Concerns have been raised regarding the annexation of territory in a municipality's limits or extraterritorial jurisdiction into an emergency services district without proper notification being given to the municipality's governing body. H.B. 1843 seeks to address these concerns by requiring a written request for approval of certain annexations to be presented to a municipality's governing body.

 

CRIMINAL JUSTICE IMPACT

 

It is the committee's opinion that this bill does not expressly create a criminal offense, increase the punishment for an existing criminal offense or category of offenses, or change the eligibility of a person for community supervision, parole, or mandatory supervision.

 

RULEMAKING AUTHORITY

 

It is the committee's opinion that this bill does not expressly grant any additional rulemaking authority to a state officer, department, agency, or institution.

 

ANALYSIS

 

H.B. 1843 amends the Health and Safety Code to require, before territory in a municipality's limits or extraterritorial jurisdiction may be annexed into an emergency services district, a written request for the annexation to be presented to the municipality's governing body after the property owners' petition requesting the annexation is filed with the secretary of the district's board of emergency services commissioners. The bill prohibits that territory, except as otherwise provided by the bill, from being annexed into the district unless the municipality's governing body gives its written consent on or before the 60th day after the date the municipality receives the request.

 

H.B. 1843 authorizes a majority of the qualified voters and the owners of at least 50 percent of the territory in the municipality's limits or extraterritorial jurisdiction that would have been annexed into the district to petition the governing body to make fire control and emergency medical and ambulance services available in the territory if the municipality's governing body does not consent to annexation within the 60-day period. The bill requires the petition to be submitted to the governing body not later than the 90th day after the date the municipality receives the annexation request. The bill establishes that the governing body's refusal or failure to act on the petition requesting fire control and emergency medical and ambulance services within six months after the date on which the petition is received constitutes consent for the territory that is the subject of the petition to be annexed into the district. If the territory proposed to be annexed into the district will include territory designated by a municipality as an industrial district, the bill requires consent to be obtained from the municipality's governing body in the same manner provided by the bill's provisions for obtaining consent to annex territory within the limits or extraterritorial jurisdiction of a municipality.

 

H.B. 1843 authorizes territory to be annexed into the emergency services district in the same manner as other territory is annexed under applicable provisions if the municipality's governing body consents to annexation of territory within its limits or extraterritorial jurisdiction or in an industrial district.

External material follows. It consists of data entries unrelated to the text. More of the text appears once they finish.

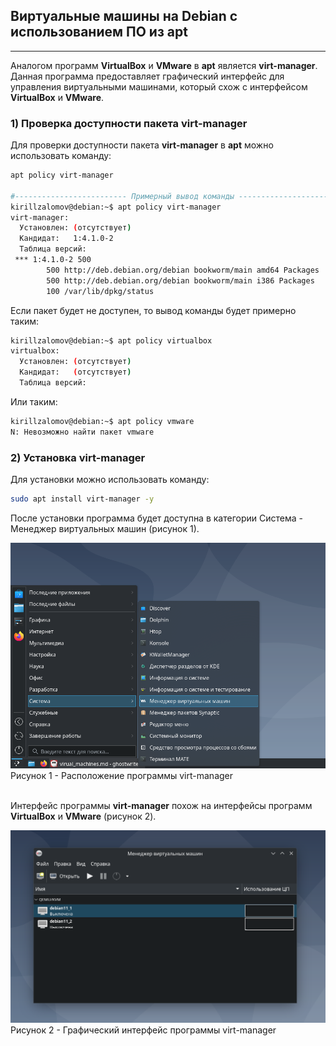 ## Виртуальные машины на Debian с использованием ПО из apt

---

Аналогом программ **VirtualBox** и **VMware** в **apt** является **virt-manager**. Данная программа предоставляет графический интерфейс для управления виртуальными машинами, который схож с интерфейсом **VirtualBox** и **VMware**.
<br>  

### 1) Проверка доступности пакета virt-manager
Для проверки доступности пакета **virt-manager** в **apt** можно использовать команду:

```sh
apt policy virt-manager

#------------------------- Примерный вывод команды -----------------------#
kirillzalomov@debian:~$ apt policy virt-manager
virt-manager:
  Установлен: (отсутствует)
  Кандидат:   1:4.1.0-2
  Таблица версий:
 *** 1:4.1.0-2 500
        500 http://deb.debian.org/debian bookworm/main amd64 Packages
        500 http://deb.debian.org/debian bookworm/main i386 Packages
        100 /var/lib/dpkg/status
```

Если пакет будет не доступен, то вывод команды будет примерно таким:

```sh
kirillzalomov@debian:~$ apt policy virtualbox
virtualbox:
  Установлен: (отсутствует)
  Кандидат:   (отсутствует)
  Таблица версий:
```

Или таким:

```sh
kirillzalomov@debian:~$ apt policy vmware
N: Невозможно найти пакет vmware
```

### 2) Установка virt-manager

Для установки можно использовать команду:

```sh
sudo apt install virt-manager -y
```

После установки программа будет доступна в категории Система - Менеджер виртуальных машин (рисунок 1).

![Расположение программы virt-manager](images/1.png)
Рисунок 1 - Расположение программы virt-manager  
<br>  

Интерфейс программы **virt-manager** похож на интерфейсы программ **VirtualBox** и **VMware** (рисунок 2).

![Графический интерфейс программы virt-manager](images/2.png)
Рисунок 2 - Графический интерфейс программы virt-manager  
<br>  

<br>  
<br>  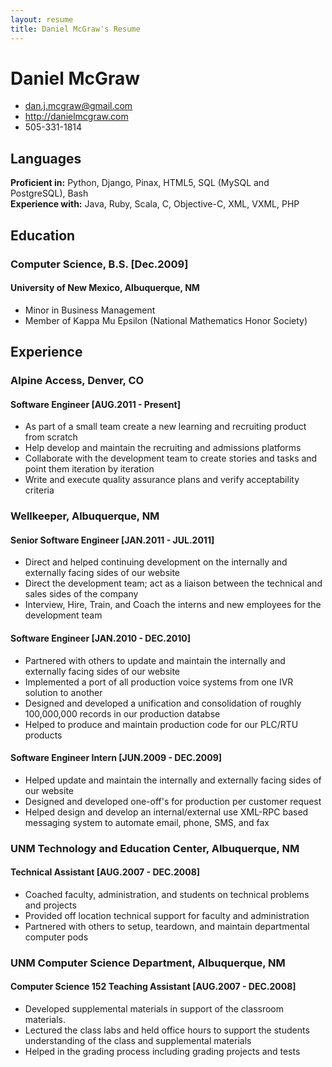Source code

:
 ```yaml
---
layout: resume
title: Daniel McGraw's Resume
---
```


# Daniel McGraw

 * <dan.j.mcgraw@gmail.com>
 * <http://danielmcgraw.com>
 * 505-331-1814
  

## Languages

__Proficient in:__ Python, Django, Pinax, HTML5, SQL (MySQL and PostgreSQL), Bash  
__Experience with:__ Java, Ruby, Scala, C, Objective-C, XML, VXML, PHP  

## Education

### Computer Science, B.S. [Dec.2009]
#### University of New Mexico, Albuquerque, NM

 * Minor in Business Management
 * Member of Kappa Mu Epsilon (National Mathematics Honor Society)

## Experience

### Alpine Access, Denver, CO

#### Software Engineer [AUG.2011 - Present]

 * As part of a small team create a new learning and recruiting product from scratch
 * Help develop and maintain the recruiting and admissions platforms
 * Collaborate with the development team to create stories and tasks and point them iteration by iteration
 * Write and execute quality assurance plans and verify acceptability criteria

### Wellkeeper, Albuquerque, NM

#### Senior Software Engineer [JAN.2011 - JUL.2011]

 * Direct and helped continuing development on the internally and externally facing sides of our website 
 * Direct the development team; act as a liaison between the technical and sales sides of the company
 * Interview, Hire, Train, and Coach the interns and new employees for the development team

#### Software Engineer [JAN.2010 - DEC.2010]

 * Partnered with others to update and maintain the internally and externally facing sides of our website
 * Implemented a port of all production voice systems from one IVR solution to another
 * Designed and developed a unification and consolidation of roughly 100,000,000 records in our production databse
 * Helped to produce and maintain production code for our PLC/RTU products

#### Software Engineer Intern [JUN.2009 - DEC.2009]

 * Helped update and maintain the internally and externally facing sides of our website
 * Designed and developed one-off's for production per customer request
 * Helped design and develop an internal/external use XML-RPC based messaging system to automate email, phone, SMS, and fax

### UNM Technology and Education Center, Albuquerque, NM

#### Technical Assistant [AUG.2007 - DEC.2008]

 * Coached faculty, administration, and students on technical problems and projects
 * Provided off location technical support for faculty and administration
 * Partnered with others to setup, teardown, and maintain departmental computer pods

### UNM Computer Science Department, Albuquerque, NM

#### Computer Science 152 Teaching Assistant [AUG.2007 - DEC.2008]

 * Developed supplemental materials in support of the classroom materials.
 * Lectured the class labs and held office hours to support the students understanding of the class and supplemental materials
 * Helped in the grading process including grading projects and tests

The bill sets the governing body's consent for the annexation of territory into an emergency services district to expire six months after the date the consent is given. The bill exempts from its provisions territory proposed to be annexed into an emergency services district that is in the unincorporated area of a county with a population of 3.3 million or more.

 

H.B. 1843 requires the property owners' petition requesting the inclusion of territory in an emergency services district to show the name of each municipality whose consent must be obtained under the bill's provisions.

 

EFFECTIVE DATE

 

September 1, 2019.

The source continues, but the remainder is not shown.